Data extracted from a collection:
=== Section Start ===

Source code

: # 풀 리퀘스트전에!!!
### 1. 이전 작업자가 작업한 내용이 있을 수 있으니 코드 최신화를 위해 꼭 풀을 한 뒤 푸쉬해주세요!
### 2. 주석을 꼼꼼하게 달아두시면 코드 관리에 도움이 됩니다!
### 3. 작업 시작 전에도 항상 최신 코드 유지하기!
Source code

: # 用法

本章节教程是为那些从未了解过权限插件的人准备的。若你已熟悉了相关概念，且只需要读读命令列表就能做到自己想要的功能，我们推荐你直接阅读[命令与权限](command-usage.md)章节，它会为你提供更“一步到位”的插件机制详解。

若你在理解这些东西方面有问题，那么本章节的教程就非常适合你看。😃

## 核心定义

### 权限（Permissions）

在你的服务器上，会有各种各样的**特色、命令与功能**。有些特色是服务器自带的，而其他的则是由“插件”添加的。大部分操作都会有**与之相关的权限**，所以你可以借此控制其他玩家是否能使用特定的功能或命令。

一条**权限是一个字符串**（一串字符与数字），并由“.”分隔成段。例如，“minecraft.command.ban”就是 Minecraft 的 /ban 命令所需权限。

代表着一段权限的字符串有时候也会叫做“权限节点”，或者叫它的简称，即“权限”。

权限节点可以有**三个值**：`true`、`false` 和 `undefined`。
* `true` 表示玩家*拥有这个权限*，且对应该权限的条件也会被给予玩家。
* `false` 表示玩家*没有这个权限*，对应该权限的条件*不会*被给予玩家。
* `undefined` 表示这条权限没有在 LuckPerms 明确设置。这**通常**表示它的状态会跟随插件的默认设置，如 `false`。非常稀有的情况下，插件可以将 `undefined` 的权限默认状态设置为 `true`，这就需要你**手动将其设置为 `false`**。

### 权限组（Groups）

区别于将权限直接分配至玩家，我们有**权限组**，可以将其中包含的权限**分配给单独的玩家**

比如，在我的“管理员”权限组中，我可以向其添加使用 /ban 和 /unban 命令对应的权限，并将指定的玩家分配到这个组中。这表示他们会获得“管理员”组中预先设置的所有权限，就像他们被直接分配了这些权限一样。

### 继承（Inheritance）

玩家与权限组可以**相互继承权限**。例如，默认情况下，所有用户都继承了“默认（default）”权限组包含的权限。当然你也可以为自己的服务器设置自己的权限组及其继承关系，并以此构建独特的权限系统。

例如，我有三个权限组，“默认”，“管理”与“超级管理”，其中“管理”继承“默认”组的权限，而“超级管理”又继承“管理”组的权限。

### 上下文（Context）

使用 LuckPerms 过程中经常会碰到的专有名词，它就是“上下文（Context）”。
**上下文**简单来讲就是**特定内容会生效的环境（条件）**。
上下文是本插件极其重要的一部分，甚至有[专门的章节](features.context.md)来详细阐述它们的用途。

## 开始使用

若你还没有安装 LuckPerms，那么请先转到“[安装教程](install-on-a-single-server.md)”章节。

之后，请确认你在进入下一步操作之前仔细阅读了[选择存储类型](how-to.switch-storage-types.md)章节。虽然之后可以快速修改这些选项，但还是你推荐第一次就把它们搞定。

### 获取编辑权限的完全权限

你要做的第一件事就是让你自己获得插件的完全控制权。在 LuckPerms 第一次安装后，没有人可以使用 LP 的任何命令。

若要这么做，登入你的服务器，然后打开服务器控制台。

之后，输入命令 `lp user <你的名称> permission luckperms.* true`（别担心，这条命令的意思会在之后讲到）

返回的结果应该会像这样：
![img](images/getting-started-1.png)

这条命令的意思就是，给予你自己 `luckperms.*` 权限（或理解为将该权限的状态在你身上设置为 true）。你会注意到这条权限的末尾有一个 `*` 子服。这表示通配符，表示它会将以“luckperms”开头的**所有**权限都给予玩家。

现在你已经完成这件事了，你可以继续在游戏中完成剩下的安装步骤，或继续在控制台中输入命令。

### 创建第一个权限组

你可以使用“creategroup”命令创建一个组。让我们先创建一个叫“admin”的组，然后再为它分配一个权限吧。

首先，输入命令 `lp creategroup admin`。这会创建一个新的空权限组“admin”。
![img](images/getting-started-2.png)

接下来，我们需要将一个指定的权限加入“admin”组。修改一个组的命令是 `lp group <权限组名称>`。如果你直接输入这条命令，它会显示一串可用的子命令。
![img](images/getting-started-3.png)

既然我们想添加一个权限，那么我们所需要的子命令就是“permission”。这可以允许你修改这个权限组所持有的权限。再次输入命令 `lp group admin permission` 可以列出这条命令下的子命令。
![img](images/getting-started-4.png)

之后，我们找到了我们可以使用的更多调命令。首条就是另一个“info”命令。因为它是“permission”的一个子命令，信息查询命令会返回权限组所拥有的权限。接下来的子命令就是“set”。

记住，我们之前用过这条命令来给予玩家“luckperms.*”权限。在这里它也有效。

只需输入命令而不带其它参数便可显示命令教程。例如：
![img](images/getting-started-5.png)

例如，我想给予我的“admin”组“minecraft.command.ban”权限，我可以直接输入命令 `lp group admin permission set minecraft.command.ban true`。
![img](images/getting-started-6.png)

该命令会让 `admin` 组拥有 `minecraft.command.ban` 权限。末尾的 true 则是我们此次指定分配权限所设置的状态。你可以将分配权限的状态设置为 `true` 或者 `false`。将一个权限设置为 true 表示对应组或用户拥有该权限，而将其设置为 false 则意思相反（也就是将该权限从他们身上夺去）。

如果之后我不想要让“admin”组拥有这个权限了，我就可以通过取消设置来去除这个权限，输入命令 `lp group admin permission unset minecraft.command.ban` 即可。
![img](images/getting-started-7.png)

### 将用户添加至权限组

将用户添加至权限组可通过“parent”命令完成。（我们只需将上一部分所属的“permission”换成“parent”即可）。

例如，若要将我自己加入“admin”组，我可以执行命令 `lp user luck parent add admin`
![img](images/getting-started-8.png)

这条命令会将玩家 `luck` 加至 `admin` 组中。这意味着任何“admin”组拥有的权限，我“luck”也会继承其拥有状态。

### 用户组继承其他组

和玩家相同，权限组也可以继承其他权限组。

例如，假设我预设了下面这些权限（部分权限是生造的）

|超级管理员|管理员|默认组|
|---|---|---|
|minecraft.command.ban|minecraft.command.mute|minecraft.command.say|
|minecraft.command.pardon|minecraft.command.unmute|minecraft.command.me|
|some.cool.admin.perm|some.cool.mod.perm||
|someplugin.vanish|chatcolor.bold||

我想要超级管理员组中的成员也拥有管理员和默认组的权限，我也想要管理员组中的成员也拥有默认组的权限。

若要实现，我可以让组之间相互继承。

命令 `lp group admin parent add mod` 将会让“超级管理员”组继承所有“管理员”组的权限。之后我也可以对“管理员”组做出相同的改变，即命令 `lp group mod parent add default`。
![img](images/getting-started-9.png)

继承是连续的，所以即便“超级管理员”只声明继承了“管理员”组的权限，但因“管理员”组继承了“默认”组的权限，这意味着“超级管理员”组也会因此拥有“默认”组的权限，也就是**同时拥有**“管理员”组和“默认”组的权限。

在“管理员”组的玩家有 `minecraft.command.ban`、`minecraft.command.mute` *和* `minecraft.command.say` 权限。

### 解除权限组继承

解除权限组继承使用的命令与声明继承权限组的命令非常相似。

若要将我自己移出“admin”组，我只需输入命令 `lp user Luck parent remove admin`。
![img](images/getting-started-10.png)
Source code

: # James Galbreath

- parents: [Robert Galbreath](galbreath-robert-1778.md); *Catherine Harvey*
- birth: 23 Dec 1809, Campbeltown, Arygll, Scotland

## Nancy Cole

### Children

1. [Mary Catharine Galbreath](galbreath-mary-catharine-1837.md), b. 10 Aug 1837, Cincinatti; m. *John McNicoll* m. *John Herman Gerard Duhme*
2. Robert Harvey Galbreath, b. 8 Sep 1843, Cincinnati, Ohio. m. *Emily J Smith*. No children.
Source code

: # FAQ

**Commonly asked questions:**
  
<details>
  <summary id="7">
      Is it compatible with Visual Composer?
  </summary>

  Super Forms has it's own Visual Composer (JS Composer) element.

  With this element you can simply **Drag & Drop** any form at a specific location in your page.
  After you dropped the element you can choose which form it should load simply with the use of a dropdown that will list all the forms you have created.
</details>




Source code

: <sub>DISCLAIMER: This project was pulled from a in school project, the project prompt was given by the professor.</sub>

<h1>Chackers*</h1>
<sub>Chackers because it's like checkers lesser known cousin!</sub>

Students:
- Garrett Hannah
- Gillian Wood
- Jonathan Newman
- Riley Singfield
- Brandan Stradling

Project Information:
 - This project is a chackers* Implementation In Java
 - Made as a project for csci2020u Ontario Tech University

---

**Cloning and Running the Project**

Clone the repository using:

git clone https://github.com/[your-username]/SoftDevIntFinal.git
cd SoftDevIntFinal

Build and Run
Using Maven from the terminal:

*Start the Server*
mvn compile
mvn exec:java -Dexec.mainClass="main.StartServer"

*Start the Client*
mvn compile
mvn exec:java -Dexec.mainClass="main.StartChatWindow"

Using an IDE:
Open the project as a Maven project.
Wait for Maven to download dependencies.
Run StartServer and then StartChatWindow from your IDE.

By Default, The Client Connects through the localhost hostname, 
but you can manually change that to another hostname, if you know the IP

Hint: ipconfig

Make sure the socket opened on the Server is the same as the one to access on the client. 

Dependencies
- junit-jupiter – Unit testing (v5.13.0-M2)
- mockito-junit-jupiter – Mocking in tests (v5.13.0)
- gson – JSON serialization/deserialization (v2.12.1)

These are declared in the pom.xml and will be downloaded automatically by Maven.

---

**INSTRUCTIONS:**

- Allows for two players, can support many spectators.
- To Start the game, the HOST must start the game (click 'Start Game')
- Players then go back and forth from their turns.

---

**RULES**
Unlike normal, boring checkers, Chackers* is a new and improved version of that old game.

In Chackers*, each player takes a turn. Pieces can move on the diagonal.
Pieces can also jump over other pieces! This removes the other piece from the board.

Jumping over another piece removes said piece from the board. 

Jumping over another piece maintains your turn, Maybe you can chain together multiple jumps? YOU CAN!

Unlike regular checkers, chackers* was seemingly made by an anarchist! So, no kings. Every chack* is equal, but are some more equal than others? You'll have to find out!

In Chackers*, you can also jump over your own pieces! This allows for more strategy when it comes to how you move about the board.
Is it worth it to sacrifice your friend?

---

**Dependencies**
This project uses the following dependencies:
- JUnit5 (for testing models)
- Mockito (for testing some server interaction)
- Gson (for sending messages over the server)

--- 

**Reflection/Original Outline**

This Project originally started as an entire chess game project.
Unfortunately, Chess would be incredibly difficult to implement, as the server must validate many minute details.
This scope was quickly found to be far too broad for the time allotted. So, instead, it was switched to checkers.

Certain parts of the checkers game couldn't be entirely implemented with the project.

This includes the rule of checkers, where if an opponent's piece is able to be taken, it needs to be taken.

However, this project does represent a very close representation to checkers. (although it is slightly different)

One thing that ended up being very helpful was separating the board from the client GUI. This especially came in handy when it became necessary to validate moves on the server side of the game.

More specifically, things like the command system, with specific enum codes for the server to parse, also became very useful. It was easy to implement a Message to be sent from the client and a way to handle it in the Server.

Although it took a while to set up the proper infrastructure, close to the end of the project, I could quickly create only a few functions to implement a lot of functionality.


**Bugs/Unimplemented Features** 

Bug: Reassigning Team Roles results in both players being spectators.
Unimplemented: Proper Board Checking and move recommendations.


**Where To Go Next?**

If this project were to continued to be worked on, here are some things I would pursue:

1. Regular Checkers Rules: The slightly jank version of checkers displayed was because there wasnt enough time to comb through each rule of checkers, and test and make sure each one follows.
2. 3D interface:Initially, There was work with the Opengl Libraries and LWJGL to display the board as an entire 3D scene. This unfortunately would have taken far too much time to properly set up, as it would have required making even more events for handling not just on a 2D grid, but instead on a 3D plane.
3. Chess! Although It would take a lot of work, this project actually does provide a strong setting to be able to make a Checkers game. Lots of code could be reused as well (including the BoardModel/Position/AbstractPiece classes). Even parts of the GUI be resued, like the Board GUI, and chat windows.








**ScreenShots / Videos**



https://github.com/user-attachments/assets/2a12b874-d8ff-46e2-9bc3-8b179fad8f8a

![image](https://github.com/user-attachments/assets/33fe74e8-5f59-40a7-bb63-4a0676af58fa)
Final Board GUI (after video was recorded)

=== Section End ===

Search the entries for "validate" and copy out each line that has it.

Unfortunately, Chess would be incredibly difficult to implement, as the server must validate many minute details.
One thing that ended up being very helpful was separating the board from the client GUI. This especially came in handy when it became necessary to validate moves on the server side of the game.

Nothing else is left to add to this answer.